» Task brief
Working from the data below, write out exactly the lines from its first through the line that contains "Against the Highest", both ends included and pictures omitted.

» Data to process
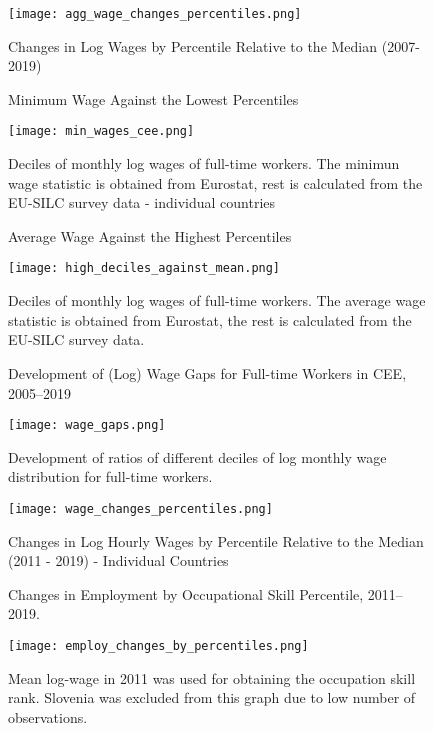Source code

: \documentclass[11pt]{article}
\begin{document}
\begin{figure}[!htbp]%
    \centering
    \caption{Changes in Log Wages by Percentile Relative to the Median (2007-2019)}
    {\texttt{[image: agg\_wage\_changes\_percentiles.png]} }
    \label{agg_wage_changes_percentiles}
\end{figure}



\begin{figure}[!htbp]%
    \centering
    \caption{Minimum  Wage Against the Lowest Percentiles}
    {\texttt{[image: min\_wages\_cee.png]} }
    \label{low_deciles_vs_min_w_cee}
    \caption*{Deciles of monthly log wages of full-time workers. The minimun wage statistic is obtained from Eurostat, rest is calculated from the EU-SILC survey data - individual countries}
\end{figure}


\begin{figure}[!htbp]%
    \centering
    \caption{Average Wage Against the Highest Percentiles}
    {\texttt{[image: high\_deciles\_against\_mean.png]} }
    \label{high_deciles_vs_meam_w_cee}
    \caption*{\footnotesize Deciles of monthly log wages of full-time workers. The average wage statistic is obtained from Eurostat, the rest is calculated from the EU-SILC survey data. }
\end{figure}



\begin{figure}[!htbp]%
    \centering
    \caption{Development of (Log) Wage Gaps for Full-time Workers in CEE, 2005–2019}
    {\texttt{[image: wage\_gaps.png]} }
    \label{wage_gaps_CEE}
    \caption*{\footnotesize Development of ratios of different deciles of log monthly wage distribution for full-time workers. }
\end{figure}

\begin{figure}[!htbp]%
    \centering
    \caption{Changes in Log Hourly Wages by Percentile Relative to the Median (2011 - 2019) - Individual Countries}
    {\texttt{[image: wage\_changes\_percentiles.png]} }
    \label{wage_changes_percentiles}
\end{figure}

\begin{figure}[!htbp]%
    \centering
    \caption{Changes in Employment by Occupational Skill Percentile, 2011–2019.}
    {\texttt{[image: employ\_changes\_by\_percentiles.png]}
    }
    \label{employ_changes_percentiles}
    \caption*{\footnotesize Mean log-wage in 2011 was used for obtaining the occupation skill rank. Slovenia was excluded from this graph due to low number of observations. }
\end{figure}
\end{document}
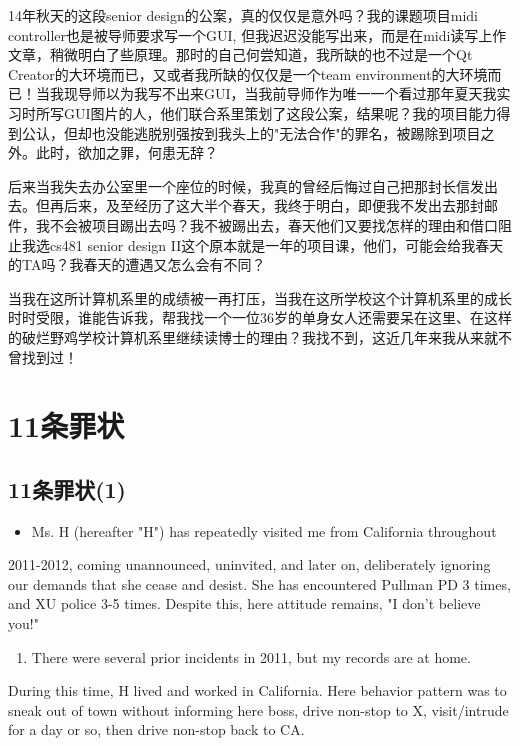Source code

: \documentclass[12pt]{book}
\begin{document}
14年秋天的这段senior design的公案，真的仅仅是意外吗？我的课题项目midi controller也是被导师要求写一个GUI, 但我迟迟没能写出来，而是在midi读写上作文章，稍微明白了些原理。那时的自己何尝知道，我所缺的也不过是一个Qt Creator的大环境而已，又或者我所缺的仅仅是一个team environment的大环境而已！当我现导师以为我写不出来GUI，当我前导师作为唯一一个看过那年夏天我实习时所写GUI图片的人，他们联合系里策划了这段公案，结果呢？我的项目能力得到公认，但却也没能逃脱别强按到我头上的"无法合作"的罪名，被踢除到项目之外。此时，欲加之罪，何患无辞？

后来当我失去办公室里一个座位的时候，我真的曾经后悔过自己把那封长信发出去。但再后来，及至经历了这大半个春天，我终于明白，即便我不发出去那封邮件，我不会被项目踢出去吗？我不被踢出去，春天他们又要找怎样的理由和借口阻止我选cs481 senior design II这个原本就是一年的项目课，他们，可能会给我春天的TA吗？我春天的遭遇又怎么会有不同？

当我在这所计算机系里的成绩被一再打压，当我在这所学校这个计算机系里的成长时时受限，谁能告诉我，帮我找一个一位36岁的单身女人还需要呆在这里、在这样的破烂野鸡学校计算机系里继续读博士的理由？我找不到，这近几年来我从来就不曾找到过！

\chapter{11条罪状}
\label{sec-43}
\section{11条罪状(1)}
\label{sec-43-1}

\begin{itemize}
\item Ms. H (hereafter "H") has repeatedly visited me from California throughout
\end{itemize}
2011-2012, coming unannounced, uninvited, and later on, deliberately 
ignoring our demands that she cease and desist. She has encountered Pullman 
PD 3 times, and XU police 3-5 times. Despite this, here attitude remains, "I
don't believe you!"  

\begin{enumerate}
\item There were several prior incidents in 2011, but my records are at home.
\end{enumerate}
During this time, H lived and worked in California. Here behavior pattern 
was to sneak out of town without informing here boss, drive non-stop to X, 
visit/intrude for a day or so, then drive non-stop back to CA.
\end{document}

» Finished task
Source code

: \documentclass[11pt]{article}
\begin{document}
\begin{figure}[!htbp]%
    \centering
    \caption{Changes in Log Wages by Percentile Relative to the Median (2007-2019)}
    {\texttt{[image: agg\_wage\_changes\_percentiles.png]} }
    \label{agg_wage_changes_percentiles}
\end{figure}



\begin{figure}[!htbp]%
    \centering
    \caption{Minimum  Wage Against the Lowest Percentiles}
    {\texttt{[image: min\_wages\_cee.png]} }
    \label{low_deciles_vs_min_w_cee}
    \caption*{Deciles of monthly log wages of full-time workers. The minimun wage statistic is obtained from Eurostat, rest is calculated from the EU-SILC survey data - individual countries}
\end{figure}


\begin{figure}[!htbp]%
    \centering
    \caption{Average Wage Against the Highest Percentiles}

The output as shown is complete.